Discovering her home overlooking Otago Harbour, with an old garage that could be renovated, enabled her to achieve a long-held dream of opening her own gallery.

Shemansky says she makes "about half of a living" out of painting but could probably survive on sales if she wanted to "live on a shoestring and not buy any plants for the garden".

"I consider myself a professional artist and I look at this as a businesswoman as well as an artist.

"Unfortunately, some really talented artists don't do that," she says, adding some want to paint in isolation and not be known publicly. "Unfortunately, a lot of it's about promotion and some of it is about luck."

Winning the portraiture prize in the Otago Art Society annual awards a few years ago was an honour.

But selling her first painting in about 1993, "a proper painting in an art exhibition, not to relatives or friends", was just as big a highlight.

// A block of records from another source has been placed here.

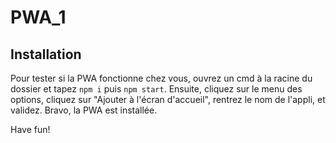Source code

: # PWA_1

## Installation

Pour tester si la PWA fonctionne chez vous, ouvrez un cmd à la racine du dossier et tapez `npm i` puis `npm start`.
Ensuite, cliquez sur le menu des options, cliquez sur "Ajouter à l'écran d'accueil", rentrez le nom de l'appli, et validez.
Bravo, la PWA est installée.

Have fun!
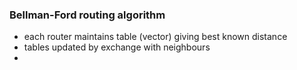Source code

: ### Bellman-Ford routing algorithm
- each router maintains table (vector) giving best known distance
- tables updated by exchange with neighbours
- 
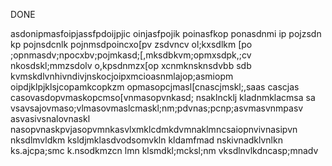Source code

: DONE



asdonipmasfoipjassfpdoijpjic oinjasfpojik poinasfkop ponasdnmi ip pojzsdn kp pojnsdcnlk pojnmsdpoincxo[pv
zsdvncv ol;kxsdlkm [po ;opnmasdv;npocxbv;pojmkasd;[,mksdbkvm;opmxsdpk,;cv nkosdskl;mmzsdolv o,kpsdnmzx[op xcnmknsknsdvbb
sdb
kvmskdlvnhivndivjnskocjoipxmcioasnmlajop;asmiopm oipdjklpjklsjcopamkcopkzm opmasopcjmasl[cnascjmskl;,saas
cascjas
casovasdopvmaskopcmso[vnmasopvnkasd; nsaklncklj kladnmklacmsa 
sa
vsavsajovmaso;vlmasovmaslcmaskl;nm;pdvnas;pcnp;asvmasvnmpasv
asvasivsnalovnaskl nasopvnaskpvjasopvmnkasvlxmklcdmkdvmnaklmncsaiopnvivnasipvn nksdlmvldkm ksldjmklasdvodsomvkln kldamfmad 
nskivnadklvnlkn ks.ajcpa;smc k.nsodkmzcn lmn klsmdkl;mcksl;nm vksdlnvlkdncasp;mnadv
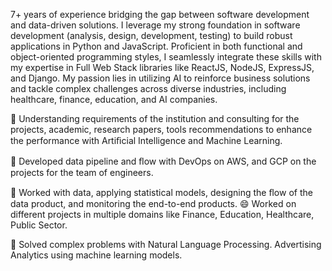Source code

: 7+ years of experience bridging the gap between software development and data-driven solutions. I leverage my strong foundation in software development (analysis, design, development, testing) to build robust applications in Python and JavaScript.  Proficient in both functional and object-oriented programming styles, I seamlessly integrate these skills with my expertise in Full Web Stack libraries like ReactJS, NodeJS, ExpressJS, and Django.  My passion lies in utilizing AI to reinforce business solutions and tackle complex challenges across diverse industries, including healthcare, finance, education, and AI companies.

🔭 Understanding requirements of the institution and consulting for the projects, academic, research papers, tools recommendations to enhance the performance with Artiﬁcial Intelligence and Machine Learning.

🌱 Developed data pipeline and ﬂow with DevOps on AWS, and GCP on the projects for the team of engineers.

🤔 Worked with data, applying statistical models, designing the ﬂow of the data product, and monitoring the end-to-end products. 😄 Worked on different projects in multiple domains like Finance, Education, Healthcare, Public Sector.

💬 Solved complex problems with Natural Language Processing. Advertising Analytics using machine learning models.
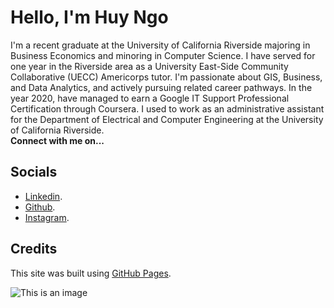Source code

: # Hello, I'm Huy Ngo

I'm a recent graduate at the University of California Riverside majoring in Business Economics and minoring in Computer Science. I have served for one year in the Riverside area as a University East-Side Community Collaborative (UECC) Americorps tutor. I'm passionate about GIS, Business, and Data Analytics, and actively pursuing related career pathways. In the year 2020, have managed to earn a Google IT Support Professional Certification through Coursera. I used to work as an administrative assistant for the Department of Electrical and Computer Engineering at the University of California Riverside.\
**Connect with me on...** 

## Socials
- [Linkedin](https://www.linkedin.com/in/huy-ngo-043206147/).
- [Github](https://github.com/Tentorfield).
- [Instagram](https://www.instagram.com/huytngo00/).

## Credits

This site was built using [GitHub Pages](https://pages.github.com/).

![This is an image](https://myoctocat.com/assets/images/base-octocat.svg)

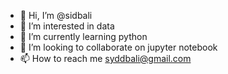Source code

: - 👋 Hi, I’m @sidbali
- 👀 I’m interested in data
- 🌱 I’m currently learning python
- 💞️ I’m looking to collaborate on jupyter notebook
- 📫 How to reach me syddbali@gmail.com

<!---
sidbali/sidbali is a ✨ special ✨ repository because its `README.md` (this file) appears on your GitHub profile.
You can click the Preview link to take a look at your changes.
--->

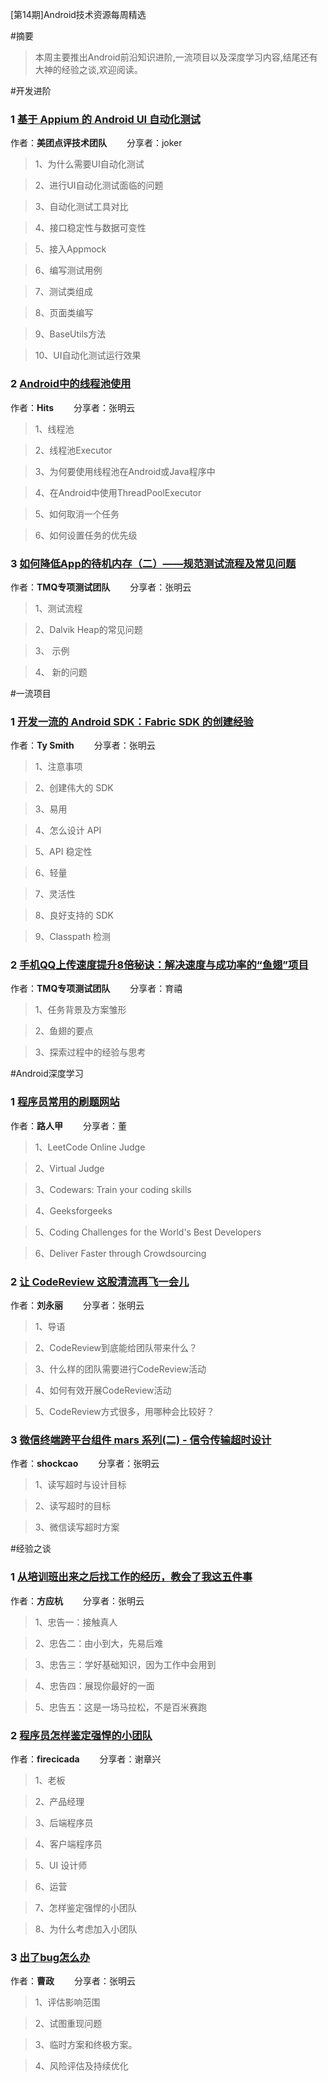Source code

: [第14期]Android技术资源每周精选

#摘要
>本周主要推出Android前沿知识进阶,一流项目以及深度学习内容,结尾还有大神的经验之谈,欢迎阅读。

#开发进阶

### 1 [基于 Appium 的 Android UI 自动化测试](https://zhuanlan.zhihu.com/p/24177554?utm_source=wechat_session&utm_medium=social&from=groupmessage)

作者：**美团点评技术团队** &emsp;&emsp;分享者：joker

>1、为什么需要UI自动化测试

>2、进行UI自动化测试面临的问题

>3、自动化测试工具对比

>4、接口稳定性与数据可变性

>5、接入Appmock

>6、编写测试用例

>7、测试类组成

>8、页面类编写

>9、BaseUtils方法

>10、UI自动化测试运行效果

### 2 [Android中的线程池使用](https://ghui.me/post/2016/11/thread-pool-in-android/?from=groupmessage&nsukey=zge56Bw6oICVZcksLrqgY3R7Jp147m2F4meCnSgY0dPgQcY6wYE9sSklfXl4i09pdwnG7evDA4M5e6hqYonIUAfZvZ1hVcsj%2BRfxEEIl%2FKVBbYP1v%2BJYq%2B7DX1qQ4cQiMAKcck6R5G5pG2%2FD1n1ghkywGsQXDUH1uB59rMQ%2F8C8bOnyZhqszB8OhzE3kQ5G85)

作者：**Hits** &emsp;&emsp;分享者：张明云

>1、线程池

>2、线程池Executor

>3、为何要使用线程池在Android或Java程序中

>4、在Android中使用ThreadPoolExecutor

>5、如何取消一个任务

>6、如何设置任务的优先级


### 3 [如何降低App的待机内存（二）——规范测试流程及常见问题](http://mp.weixin.qq.com/s?__biz=MzAxMzYyNDkyNA==&mid=2651332634&idx=1&sn=46bcde28c34d82ec2a5394e5f4ba65e2&chksm=80633329b714ba3ff6330f0e74180feb9e722ef52e6e40be9f6835b45232e46105fe679766ab&mpshare=1&scene=1&srcid=1210POD32o1GDnQD3VWaWx2l#rd)

作者：**TMQ专项测试团队** &emsp;&emsp;分享者：张明云

>1、测试流程

>2、Dalvik Heap的常见问题

>3、 示例

>4、 新的问题


#一流项目

### 1 [开发一流的 Android SDK：Fabric SDK 的创建经验](https://realm.io/cn/news/oredev-ty-smith-building-android-sdks-fabric/)

作者：**Ty Smith** &emsp;&emsp;分享者：张明云

>1、注意事项

>2、创建伟大的 SDK

>3、易用

>4、怎么设计 API

>5、API 稳定性

>6、轻量

>7、灵活性

>8、良好支持的 SDK

>9、Classpath 检测

### 2 [手机QQ上传速度提升8倍秘诀：解决速度与成功率的“鱼翅”项目](http://mp.weixin.qq.com/s?__biz=MzAwMDU1MTE1OQ==&mid=2653548048&idx=1&sn=da5d59870923503641e17dc1784eca8c&chksm=813a7f88b64df69eb5cc6d9989eea4baadbdc155f4a5df12cc47178780564e0e861517068984&mpshare=1&scene=1&srcid=1210CIT7cSxGQj5aM44Ovsqe#rd)

作者：**TMQ专项测试团队** &emsp;&emsp;分享者：育禧

>1、任务背景及方案雏形

>2、鱼翅的要点

>3、探索过程中的经验与思考


#Android深度学习

### 1 [程序员常用的刷题网站](https://zhuanlan.zhihu.com/p/24212206?from=groupmessage)

作者：**路人甲** &emsp;&emsp;分享者：董

>1、LeetCode Online Judge

>2、Virtual Judge

>3、Codewars: Train your coding skills

>4、Geeksforgeeks

>5、Coding Challenges for the World's Best Developers

>6、Deliver Faster through Crowdsourcing

### 2 [让 CodeReview 这股清流再飞一会儿](http://mp.weixin.qq.com/s?__biz=MzA3NTYzODYzMg==&mid=2653578349&idx=1&sn=b428eaf77619d3c06598d881de18e0a2&chksm=84b3b66ab3c43f7ceeb79d2345e3c40db0d9b6f62f9e13c8b89721d87b961d08e43b3caa7123&mpshare=1&scene=1&srcid=1208pzDPcSSKIXIlLdMOsSgA#rd)

作者：**刘永丽** &emsp;&emsp;分享者：张明云

>1、导语

>2、CodeReview到底能给团队带来什么？

>3、什么样的团队需要进行CodeReview活动

>4、如何有效开展CodeReview活动

>5、CodeReview方式很多，用哪种会比较好？


### 3 [微信终端跨平台组件 mars 系列(二) - 信令传输超时设计](http://mp.weixin.qq.com/s?__biz=MzAwNDY1ODY2OQ==&mid=2649286449&idx=1&sn=aa2877e8506762253f291eb6d3e80a51&chksm=8334c3b3b4434aa569c5e4033227a4a2dc8ef543a354fb0860997915dd2563802b248d3268a1&mpshare=1&scene=1&srcid=1209z2BSM6InPzilidHtBtws#rd)

作者：**shockcao** &emsp;&emsp;分享者：张明云

>1、读写超时与设计目标

>2、读写超时的目标

>3、微信读写超时方案

#经验之谈

### 1 [从培训班出来之后找工作的经历，教会了我这五件事](https://zhuanlan.zhihu.com/p/24146797?from=groupmessage)

作者：**方应杭** &emsp;&emsp;分享者：张明云

>1、忠告一：接触真人

>2、忠告二：由小到大，先易后难

>3、忠告三：学好基础知识，因为工作中会用到

>4、忠告四：展现你最好的一面

>5、忠告五：这是一场马拉松，不是百米赛跑

### 2 [程序员怎样鉴定强悍的小团队](https://www.v2ex.com/t/325148?from=groupmessage#reply45)

作者：**firecicada** &emsp;&emsp;分享者：谢章兴

>1、老板

>2、产品经理

>3、后端程序员

>4、客户端程序员

>5、UI 设计师

>6、运营

>7、怎样鉴定强悍的小团队

>8、为什么考虑加入小团队

### 3 [出了bug怎么办](http://mp.weixin.qq.com/s?__biz=MzI0MjA1Mjg2Ng==&mid=2649867038&idx=1&sn=8924a2a7b51f57f983b24445812f29c5&chksm=f1075973c670d06547a8f7ad6eb687bfd78fb32894321b5519c1e982b4f7d31d23bb3a2e9fbc&mpshare=1&scene=1&srcid=1209LJwaH8IGwpMz7GtPB8Hs#rd)

作者：**曹政** &emsp;&emsp;分享者：张明云

>1、评估影响范围

>2、试图重现问题

>3、临时方案和终极方案。

>4、风险评估及持续优化
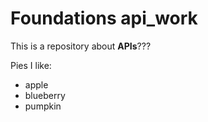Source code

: # Foundations api_work

This is a repository about **APIs**??? 

 Pies I like:

- apple
- blueberry 
- pumpkin
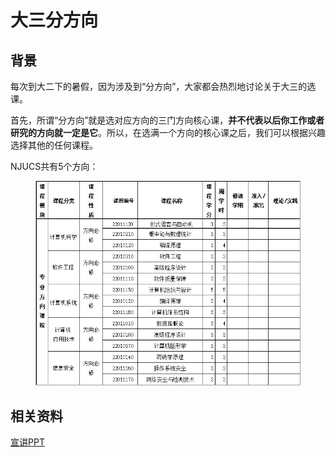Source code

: # 大三分方向

## 背景​

每次到大二下的暑假，因为涉及到“分方向”，大家都会热烈地讨论关于大三的选课。

首先，所谓“分方向”就是选对应方向的三门方向核心课，**并不代表以后你工作或者研究的方向就一定是它**。所以，在选满一个方向的核心课之后，我们可以根据兴趣选择其他的任何课程。

NJUCS共有5个方向：

<figure><img src="../../.gitbook/assets/方向课程.jpg" alt=""><figcaption></figcaption></figure>

## 相关资料

[宣讲PPT](https://box.nju.edu.cn/d/7c0c868ca094444383e5/)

Then she felt she could really say she was an artist.

Painting makes her feel relaxed and keeps her sane, she says.

"I feel like I'm stealing part of nature.

"I've stolen something from reality and got to keep a part of it.

"And for me, it's a never-ending awe that I can do it.

"I wonder where it comes from.

"I've never had the feeling I'm a born artist.

"It just happens . . ."

See them
The national exhibition of PANZ (Pastel Artists of New Zealand) is on in the Otago Art Society Art Station Gallery in the Dunedin Railway Station until April 17.

The show consists of 91 works from artists around the country, including two by Cathy Shemansky.

Award winners were:
Winner: Tony Allain, Boat Painters.

Highly Commended: Lesly Finn, Winter Vase.

Merits: Merle Bishop, It was Spot's Dream to Fly; Julie Freeman, Mahurangi; Pat Lindbom, Silvery Lights South Westland; Marie Sanders, Michael.